CBA National Citizenship and Immigration Law CLE Conference - May 16-17, 2008 Niagara-on-the-Lake, Ontario
After sitting through an interminable workshop which was made intolerable not because of the panel, but because of an overzealous moderator who managed to turn an interesting discussion into a morass of her own irrelevant opinions – a rare opportunity has presented itself in the form of a live judicial review proceeding in the Grand Georgian Ballroom here at the Queen's Landing hotel.
Mr. Justice Yves de Montigny presiding
Counsel for the Appellants: Barbara Jackman
Counsel for the Respondent: Marianne Zoric
Barrack et al and the Minister of Citizenship & Immigration
- threshold test for risk on a H&C application versus the assessment of risk in a PRRA application
- best interests of the child
- whether evidence/relevant factors were ignored/not considered
- whether H&C policy guidelines were ignored/not considered
Hopefully I don't sound like a legal groupie, but it's very exciting to be in the presence of the great Barbara Jackman. I'm sitting right behind her clients - the applicants, the second row behind counsel.
Jackman doesn't appear to be wearing silk robes, worn by QC - which suggests that the title has yet to be bestowed upon her. I'll have to check this upon my return. Here's a bio – it does look like she's been conferred an honorary LLD though.
I imagine I'll have to stand (along with the rest of the audience) when Mr. Justice Montigny enters - it'll be a delicate balancing act with my folding keyboard and Treo precarious perched on my lap.
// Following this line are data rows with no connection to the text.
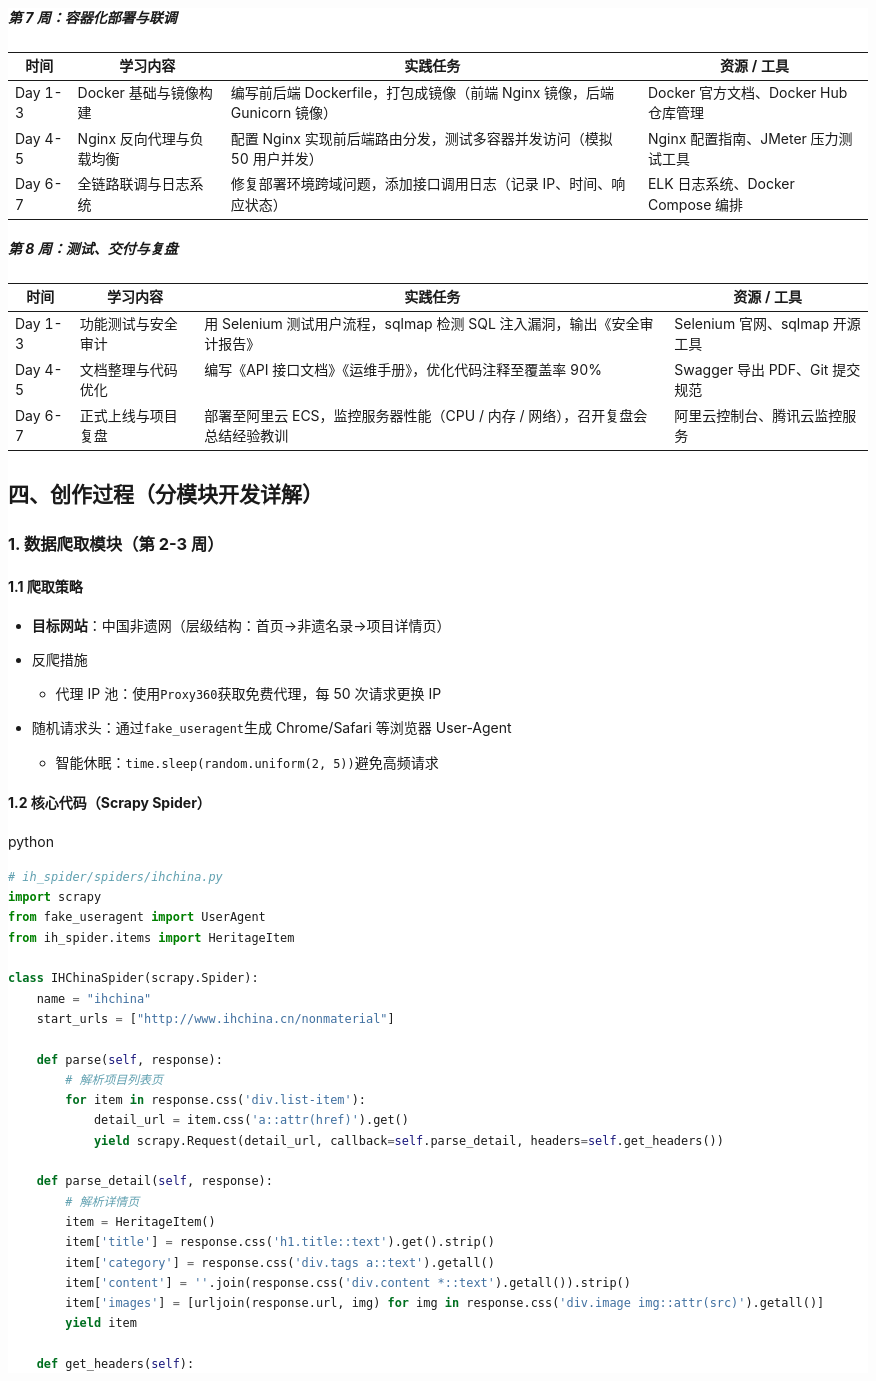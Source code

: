 ##### **第 7 周：容器化部署与联调**

| **时间** | **学习内容**             | **实践任务**                                                 | **资源 / 工具**                      |
| -------- | ------------------------ | ------------------------------------------------------------ | ------------------------------------ |
| Day 1-3  | Docker 基础与镜像构建    | 编写前后端 Dockerfile，打包成镜像（前端 Nginx 镜像，后端 Gunicorn 镜像） | Docker 官方文档、Docker Hub 仓库管理 |
| Day 4-5  | Nginx 反向代理与负载均衡 | 配置 Nginx 实现前后端路由分发，测试多容器并发访问（模拟 50 用户并发） | Nginx 配置指南、JMeter 压力测试工具  |
| Day 6-7  | 全链路联调与日志系统     | 修复部署环境跨域问题，添加接口调用日志（记录 IP、时间、响应状态） | ELK 日志系统、Docker Compose 编排    |

##### **第 8 周：测试、交付与复盘**

| **时间** | **学习内容**       | **实践任务**                                                 | **资源 / 工具**                |
| -------- | ------------------ | ------------------------------------------------------------ | ------------------------------ |
| Day 1-3  | 功能测试与安全审计 | 用 Selenium 测试用户流程，sqlmap 检测 SQL 注入漏洞，输出《安全审计报告》 | Selenium 官网、sqlmap 开源工具 |
| Day 4-5  | 文档整理与代码优化 | 编写《API 接口文档》《运维手册》，优化代码注释至覆盖率 90%   | Swagger 导出 PDF、Git 提交规范 |
| Day 6-7  | 正式上线与项目复盘 | 部署至阿里云 ECS，监控服务器性能（CPU / 内存 / 网络），召开复盘会总结经验教训 | 阿里云控制台、腾讯云监控服务   |

## **四、创作过程（分模块开发详解）**

### **1. 数据爬取模块（第 2-3 周）**

#### **1.1 爬取策略**

- **目标网站**：中国非遗网（层级结构：首页→非遗名录→项目详情页）

- 反爬措施

  - 代理 IP 池：使用`Proxy360`获取免费代理，每 50 次请求更换 IP
- 随机请求头：通过`fake_useragent`生成 Chrome/Safari 等浏览器 User-Agent
  - 智能休眠：`time.sleep(random.uniform(2, 5))`避免高频请求

#### **1.2 核心代码（Scrapy Spider）**

python

```python
# ih_spider/spiders/ihchina.py  
import scrapy  
from fake_useragent import UserAgent  
from ih_spider.items import HeritageItem  

class IHChinaSpider(scrapy.Spider):  
    name = "ihchina"  
    start_urls = ["http://www.ihchina.cn/nonmaterial"]  

    def parse(self, response):  
        # 解析项目列表页  
        for item in response.css('div.list-item'):  
            detail_url = item.css('a::attr(href)').get()  
            yield scrapy.Request(detail_url, callback=self.parse_detail, headers=self.get_headers())  

    def parse_detail(self, response):  
        # 解析详情页  
        item = HeritageItem()  
        item['title'] = response.css('h1.title::text').get().strip()  
        item['category'] = response.css('div.tags a::text').getall()  
        item['content'] = ''.join(response.css('div.content *::text').getall()).strip()  
        item['images'] = [urljoin(response.url, img) for img in response.css('div.image img::attr(src)').getall()]  
        yield item  

    def get_headers(self):  
```
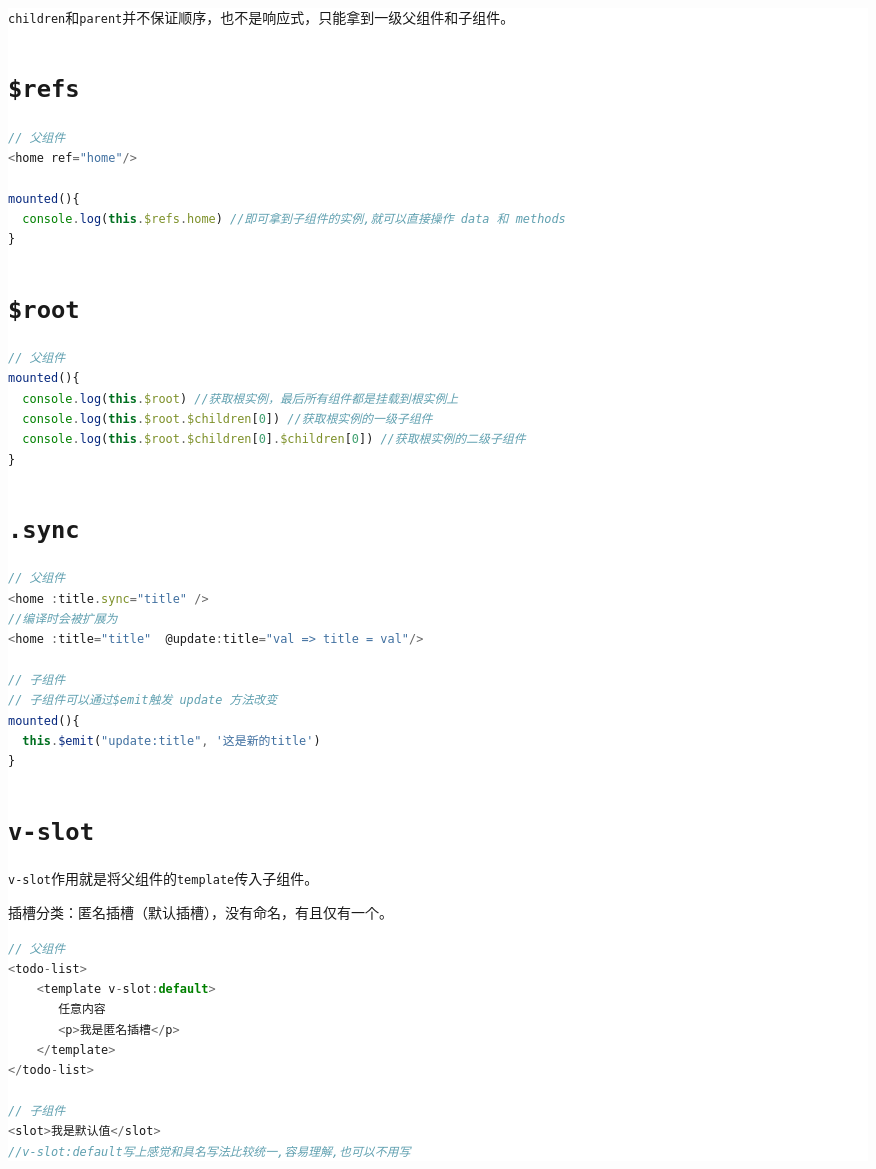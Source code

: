 `children`和`parent`并不保证顺序，也不是响应式，只能拿到一级父组件和子组件。

# `$refs` #

```javascript
// 父组件
<home ref="home"/>

mounted(){
  console.log(this.$refs.home) //即可拿到子组件的实例,就可以直接操作 data 和 methods
}
```

# `$root` #

```javascript
// 父组件
mounted(){
  console.log(this.$root) //获取根实例，最后所有组件都是挂载到根实例上
  console.log(this.$root.$children[0]) //获取根实例的一级子组件
  console.log(this.$root.$children[0].$children[0]) //获取根实例的二级子组件
}
```

# `.sync` #

```javascript
// 父组件
<home :title.sync="title" />
//编译时会被扩展为
<home :title="title"  @update:title="val => title = val"/>

// 子组件
// 子组件可以通过$emit触发 update 方法改变
mounted(){
  this.$emit("update:title", '这是新的title')
}
```

# `v-slot` #

`v-slot`作用就是将父组件的`template`传入子组件。

插槽分类：匿名插槽（默认插槽），没有命名，有且仅有一个。

```javascript
// 父组件
<todo-list> 
    <template v-slot:default>
       任意内容
       <p>我是匿名插槽</p>
    </template>
</todo-list> 

// 子组件
<slot>我是默认值</slot>
//v-slot:default写上感觉和具名写法比较统一,容易理解,也可以不用写
```
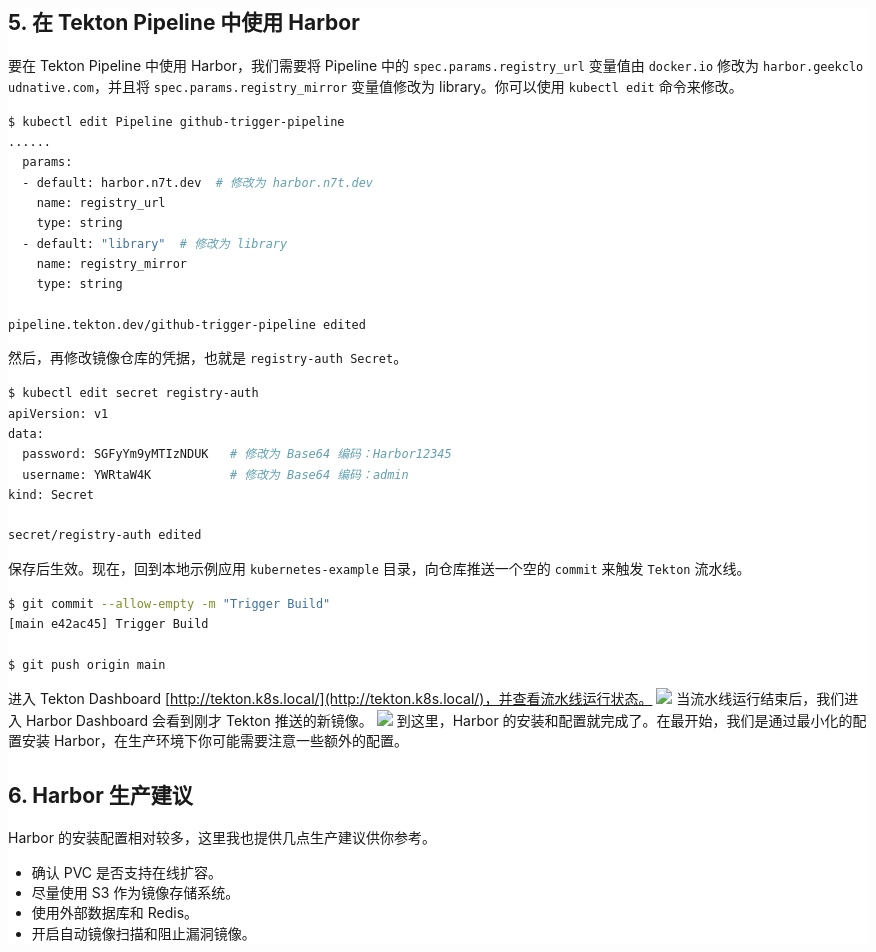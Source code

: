 ## 5. 在 Tekton Pipeline 中使用 Harbor
要在 Tekton Pipeline 中使用 Harbor，我们需要将 Pipeline 中的 `spec.params.registry_url` 变量值由 `docker.io` 修改为 `harbor.geekcloudnative.com`，并且将 `spec.params.registry_mirror` 变量值修改为 library。你可以使用 `kubectl edit` 命令来修改。

```bash
$ kubectl edit Pipeline github-trigger-pipeline
......
  params:
  - default: harbor.n7t.dev  # 修改为 harbor.n7t.dev
    name: registry_url
    type: string
  - default: "library"  # 修改为 library
    name: registry_mirror
    type: string

pipeline.tekton.dev/github-trigger-pipeline edited
```
然后，再修改镜像仓库的凭据，也就是 `registry-auth Secret`。

```bash
$ kubectl edit secret registry-auth
apiVersion: v1
data:
  password: SGFyYm9yMTIzNDUK   # 修改为 Base64 编码：Harbor12345
  username: YWRtaW4K           # 修改为 Base64 编码：admin
kind: Secret

secret/registry-auth edited
```
保存后生效。现在，回到本地示例应用 `kubernetes-example` 目录，向仓库推送一个空的 `commit` 来触发 `Tekton` 流水线。

```bash
$ git commit --allow-empty -m "Trigger Build"
[main e42ac45] Trigger Build

$ git push origin main
```
进入 Tekton Dashboard [http://tekton.k8s.local/](http://tekton.k8s.local/)，并查看流水线运行状态。
![](https://i-blog.csdnimg.cn/blog_migrate/8cfb89d91979eeb2ade63ca828ae6c94.png)
当流水线运行结束后，我们进入 Harbor Dashboard 会看到刚才 Tekton 推送的新镜像。
![](https://i-blog.csdnimg.cn/blog_migrate/ce36aa4c2a230a970b70b7035a5dfb42.png)
到这里，Harbor 的安装和配置就完成了。在最开始，我们是通过最小化的配置安装 Harbor，在生产环境下你可能需要注意一些额外的配置。

## 6. Harbor 生产建议
Harbor 的安装配置相对较多，这里我也提供几点生产建议供你参考。

- 确认 PVC 是否支持在线扩容。
- 尽量使用 S3 作为镜像存储系统。
- 使用外部数据库和 Redis。
- 开启自动镜像扫描和阻止漏洞镜像。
It's a rare opportunity to observe such experienced counsel - living in Alberta doesn't afford the opportunity to observe truly experienced Federal Court litigators like Jackman and Lorne Waldman.
Mr. Justice Montigny has entered - he sports a most impressive moustache and appears very gracious. He begins by thanking counsel for agreeing to proceeding with the application 'live' at the conference.
He assures counsel that he's reviewed the record (which is probably his not so subtle hint that he probably wouldn't appreciate anyone reading the record or argument to him).
Jackman begins – and started off by indicating that she has a tendency to go over time.
While I took extensive notes of the oral argument, in essence Jackman focused on the fact that the officer rendered both the H&C and PRRA decision in a strickingly similar fashion (in fact the Justice even commented that it was 95% 'the same'). She argues – and this is very fact specific that the officer on not one or two, but on four separate equations seemed to be requiring personalized risk in the context of the H&C decision. Personalized risk however, is only relevant to a PRRA, CR or PINOP analysis. She also took issue with the officer taking what she felt were 'positive factors' and turning them around to make an argument that they supported the family would not suffer undue hardship (a common argument by immigration officers). She also took issue with the officer's sparse analysis of the best interests of the child, a point that Mr. Justice Montigny seemed to appreciate, commenting that the officer devoted less than 2 paragraphs to this analysis.
Marianne Zoric, for the Department of Justice also acquitted herself very well and argued that the officer made the correct assessment given the applicants 'sparse' submissions before her. She also pointed to deference to the officer's decision (however, Jackman clearly felt that the immigration officer was not a specialized tribunal) arguing the standard of review as reasonableness (against Jackman's argument that the appropriate review was correctness as the officer was applying an incorrect legal test).
Justice Montigny asked very relevant questions, and at least in my opinion, seemed to be gravitating towards Jackman's arguments – especially the best interests of the child (was the officer 'alert, alive and sensitive'? …).
No decision was rendered and Justice Montigny invited the parties to formulate a certified question.